Genre: Metal ,Post-Hardcore ,Emo ,Heavy Metal
Origin: U.S.A
Active: 2003 - Present
Listen on Coda
A metalcore outfit rooted in Florida, A Day to Remember fuses emo, pop-punk, hardcore, and heavy metal into the hybrid sound fans have dubbed “pop mosh.” The group first appeared in 2005 with And Their Name Was Treason, then broke through when Homesick (2009) and What Separates Me from You (2010) each earned gold certification. Personnel shifts and label conflicts persisted, yet the band refined its “easycore” approach on the Top Five-charting Bad Vibrations (2016) and the 2021 release You’re Welcome.

The Ocala, Florida natives—vocalist Jeremy McKinnon, guitarists Neil Westfall and Tom Denney, bassist Joshua Woodard, and drummer Bobby Scruggs—self-funded an early EP before Indianola Records issued their debut full-length, And Their Name Was Treason, in spring 2005. That album moved more than 8,000 copies through grassroots momentum, prompting a move to Victory Records in Chicago the following year. Their Victory debut, For Those Who Have Heart, surfaced in January 2007 with Alex Shelnutt now handling drums. Homesick followed in October 2009; afterward Tom Denney exited the touring lineup though he kept contributing to songwriting, and Kevin Skaff of Four Letter Lie took over guitar duties.

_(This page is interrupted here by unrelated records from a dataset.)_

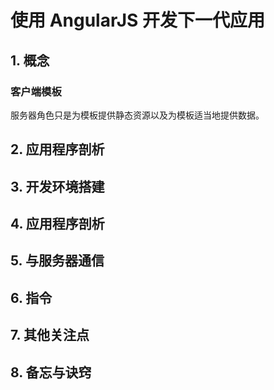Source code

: # 使用 AngularJS 开发下一代应用

## 1. 概念

### 客户端模板

服务器角色只是为模板提供静态资源以及为模板适当地提供数据。




## 2. 应用程序剖析



## 3. 开发环境搭建


## 4. 应用程序剖析


## 5. 与服务器通信


## 6. 指令


## 7. 其他关注点



## 8. 备忘与诀窍 


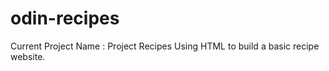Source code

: # odin-recipes
Current Project Name : Project Recipes
    Using HTML to build a basic recipe website.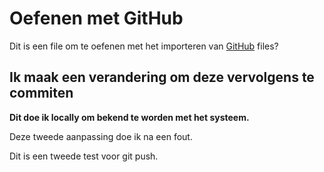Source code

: # Oefenen met GitHub

Dit is een file om te oefenen met het importeren van <ins>GitHub</ins> files?

## Ik maak een verandering om deze vervolgens te commiten

**Dit doe ik locally om bekend te worden met het systeem.**

Deze tweede aanpassing doe ik na een fout.

Dit is een tweede test voor git push.
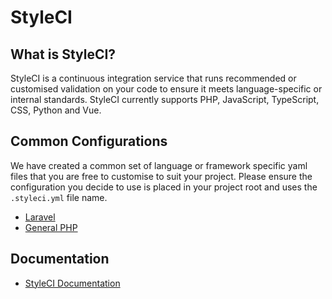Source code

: # StyleCI

## What is StyleCI?

StyleCI is a continuous integration service that runs recommended or customised validation on your code to ensure it 
meets language-specific or internal standards. StyleCI currently supports PHP, JavaScript, TypeScript, CSS, Python 
and Vue.

## Common Configurations

We have created a common set of language or framework specific yaml files that you are free to customise to suit your
project. Please ensure the configuration you decide to use is placed in your project root and uses the `.styleci.yml`
file name.

* [Laravel](configurations/laravel.md)
* [General PHP](configurations/general-php.md)

## Documentation

* [StyleCI Documentation](https://styleci.readme.io/docs/getting-started)
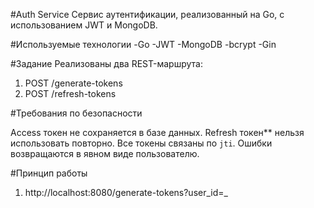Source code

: #Auth Service
Сервис аутентификации, реализованный на Go, с использованием JWT и MongoDB.

#Используемые технологии
-Go
-JWT
-MongoDB
-bcrypt
-Gin

#Задание
Реализованы два REST-маршрута:

1. POST /generate-tokens
2. POST /refresh-tokens

#Требования по безопасности

Access токен не сохраняется в базе данных.
Refresh токен** нельзя использовать повторно.
Все токены связаны по `jti`.
Ошибки возвращаются в явном виде пользователю.

#Принцип работы

1. http://localhost:8080/generate-tokens?user_id=_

What Separates Me from You, the band’s fourth studio album, arrived in late 2010 and reached gold status behind the single “All I Want.” A 2011 contractual dispute with Victory led to litigation, ultimately freeing A Day to Remember to issue their fifth album, Common Courtesy, independently in 2013. That record climbed to number 37 on the Billboard 200, registered on international charts, and drew widespread praise from listeners and reviewers alike. Epitaph released the follow-up, Bad Vibrations, in 2016; it opened at number two in the United States, and the same year Ocala presented the group with ceremonial keys to the city.

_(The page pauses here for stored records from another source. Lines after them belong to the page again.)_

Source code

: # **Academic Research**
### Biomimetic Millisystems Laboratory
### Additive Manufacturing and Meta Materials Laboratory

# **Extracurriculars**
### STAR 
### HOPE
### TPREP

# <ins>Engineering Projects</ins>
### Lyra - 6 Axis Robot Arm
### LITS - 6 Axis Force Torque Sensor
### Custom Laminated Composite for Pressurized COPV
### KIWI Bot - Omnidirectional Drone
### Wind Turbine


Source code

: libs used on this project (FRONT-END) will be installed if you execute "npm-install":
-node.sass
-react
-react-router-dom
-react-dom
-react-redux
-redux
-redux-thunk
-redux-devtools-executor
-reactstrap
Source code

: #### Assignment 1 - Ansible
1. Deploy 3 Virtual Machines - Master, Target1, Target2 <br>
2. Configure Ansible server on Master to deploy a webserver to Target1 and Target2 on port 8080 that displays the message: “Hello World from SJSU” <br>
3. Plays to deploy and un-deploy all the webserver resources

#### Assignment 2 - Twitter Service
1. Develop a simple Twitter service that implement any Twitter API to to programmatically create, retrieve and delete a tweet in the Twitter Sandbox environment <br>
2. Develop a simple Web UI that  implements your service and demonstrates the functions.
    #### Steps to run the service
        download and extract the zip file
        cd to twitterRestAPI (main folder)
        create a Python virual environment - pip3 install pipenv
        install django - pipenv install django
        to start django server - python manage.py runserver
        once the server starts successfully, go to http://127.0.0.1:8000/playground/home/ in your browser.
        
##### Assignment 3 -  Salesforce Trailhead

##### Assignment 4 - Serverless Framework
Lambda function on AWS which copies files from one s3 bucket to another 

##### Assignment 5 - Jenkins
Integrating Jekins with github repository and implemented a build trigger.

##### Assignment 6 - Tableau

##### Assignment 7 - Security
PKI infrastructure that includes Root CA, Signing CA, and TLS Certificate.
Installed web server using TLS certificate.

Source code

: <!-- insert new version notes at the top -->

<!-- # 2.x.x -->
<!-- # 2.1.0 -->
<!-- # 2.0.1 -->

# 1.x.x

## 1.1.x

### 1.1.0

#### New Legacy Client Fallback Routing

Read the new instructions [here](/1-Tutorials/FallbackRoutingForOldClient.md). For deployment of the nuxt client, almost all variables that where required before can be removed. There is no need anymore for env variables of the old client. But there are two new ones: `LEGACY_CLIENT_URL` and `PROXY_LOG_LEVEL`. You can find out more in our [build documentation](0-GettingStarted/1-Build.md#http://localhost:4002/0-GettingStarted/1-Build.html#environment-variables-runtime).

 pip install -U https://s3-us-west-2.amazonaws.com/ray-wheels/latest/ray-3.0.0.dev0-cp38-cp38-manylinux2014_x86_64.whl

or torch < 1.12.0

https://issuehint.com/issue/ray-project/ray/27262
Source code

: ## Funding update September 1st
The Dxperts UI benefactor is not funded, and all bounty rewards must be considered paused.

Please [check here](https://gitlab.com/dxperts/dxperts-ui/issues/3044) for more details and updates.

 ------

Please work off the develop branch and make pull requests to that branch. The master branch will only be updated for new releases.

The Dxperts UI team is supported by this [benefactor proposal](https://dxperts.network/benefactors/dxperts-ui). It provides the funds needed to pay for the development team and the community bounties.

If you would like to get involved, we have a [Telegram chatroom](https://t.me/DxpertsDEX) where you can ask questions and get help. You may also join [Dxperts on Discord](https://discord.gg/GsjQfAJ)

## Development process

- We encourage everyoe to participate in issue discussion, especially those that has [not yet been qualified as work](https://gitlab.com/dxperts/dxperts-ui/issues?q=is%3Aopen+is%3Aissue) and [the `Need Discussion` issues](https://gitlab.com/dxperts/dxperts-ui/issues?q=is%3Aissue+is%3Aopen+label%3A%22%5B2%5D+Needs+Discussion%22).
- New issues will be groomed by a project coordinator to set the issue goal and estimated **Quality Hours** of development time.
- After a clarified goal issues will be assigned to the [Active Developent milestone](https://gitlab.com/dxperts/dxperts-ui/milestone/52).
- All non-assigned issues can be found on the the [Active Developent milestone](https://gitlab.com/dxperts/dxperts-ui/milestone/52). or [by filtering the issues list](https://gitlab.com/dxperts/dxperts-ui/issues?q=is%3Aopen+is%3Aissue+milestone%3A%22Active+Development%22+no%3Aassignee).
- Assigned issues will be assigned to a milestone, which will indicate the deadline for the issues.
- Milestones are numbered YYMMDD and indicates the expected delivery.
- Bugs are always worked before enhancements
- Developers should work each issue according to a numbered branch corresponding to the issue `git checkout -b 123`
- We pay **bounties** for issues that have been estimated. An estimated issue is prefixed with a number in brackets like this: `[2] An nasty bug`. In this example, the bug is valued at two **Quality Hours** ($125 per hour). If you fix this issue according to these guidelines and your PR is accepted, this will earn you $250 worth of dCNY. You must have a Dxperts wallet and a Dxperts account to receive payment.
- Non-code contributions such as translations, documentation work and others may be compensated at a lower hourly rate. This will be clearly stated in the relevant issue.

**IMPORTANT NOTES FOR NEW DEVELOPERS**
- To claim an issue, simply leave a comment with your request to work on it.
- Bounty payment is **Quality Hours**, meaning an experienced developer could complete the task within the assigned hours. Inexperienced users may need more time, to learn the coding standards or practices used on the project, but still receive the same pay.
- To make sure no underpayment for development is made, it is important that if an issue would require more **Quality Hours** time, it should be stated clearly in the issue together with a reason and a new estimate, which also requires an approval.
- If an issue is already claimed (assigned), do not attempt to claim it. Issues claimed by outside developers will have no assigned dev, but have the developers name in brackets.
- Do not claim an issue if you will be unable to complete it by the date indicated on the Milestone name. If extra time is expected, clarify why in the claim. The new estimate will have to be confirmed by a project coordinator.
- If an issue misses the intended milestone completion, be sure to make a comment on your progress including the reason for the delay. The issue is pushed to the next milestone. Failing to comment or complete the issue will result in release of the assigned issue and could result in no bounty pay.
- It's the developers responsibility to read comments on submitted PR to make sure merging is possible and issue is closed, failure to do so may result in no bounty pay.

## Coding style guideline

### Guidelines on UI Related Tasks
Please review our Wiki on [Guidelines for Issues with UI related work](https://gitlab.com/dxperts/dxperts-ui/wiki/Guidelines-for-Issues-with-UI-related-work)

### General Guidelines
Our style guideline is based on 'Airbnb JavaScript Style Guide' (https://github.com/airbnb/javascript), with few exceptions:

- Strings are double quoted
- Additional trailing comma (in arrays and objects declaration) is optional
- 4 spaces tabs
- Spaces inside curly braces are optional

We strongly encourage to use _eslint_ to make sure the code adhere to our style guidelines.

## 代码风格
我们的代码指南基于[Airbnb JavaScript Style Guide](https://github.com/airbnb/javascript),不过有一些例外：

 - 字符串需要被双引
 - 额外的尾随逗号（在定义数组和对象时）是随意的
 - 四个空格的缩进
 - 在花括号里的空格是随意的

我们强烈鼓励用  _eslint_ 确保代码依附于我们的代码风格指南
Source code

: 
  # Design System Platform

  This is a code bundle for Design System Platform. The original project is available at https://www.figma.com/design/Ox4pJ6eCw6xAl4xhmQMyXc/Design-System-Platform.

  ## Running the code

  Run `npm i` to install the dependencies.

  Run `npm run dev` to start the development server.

For their seventh studio album, You’re Welcome, ADTR switched to Fueled by Ramen. Originally slated for 2019, the project finally appeared in early 2021. Blending pop gloss with metalcore force, it gathered tracks issued between 2019 (“Resentment,” “Degenerate”) and 2020 (“Mindreader,” “Brick Wall”) and debuted at number 15 on the Billboard 200. A 2022 remix of the You’re Welcome cut “Re-entry” featured blink-182’s Mark Hoppus, while the non-album single “Miracle” reached the Top 25 of the Mainstream Rock chart that year.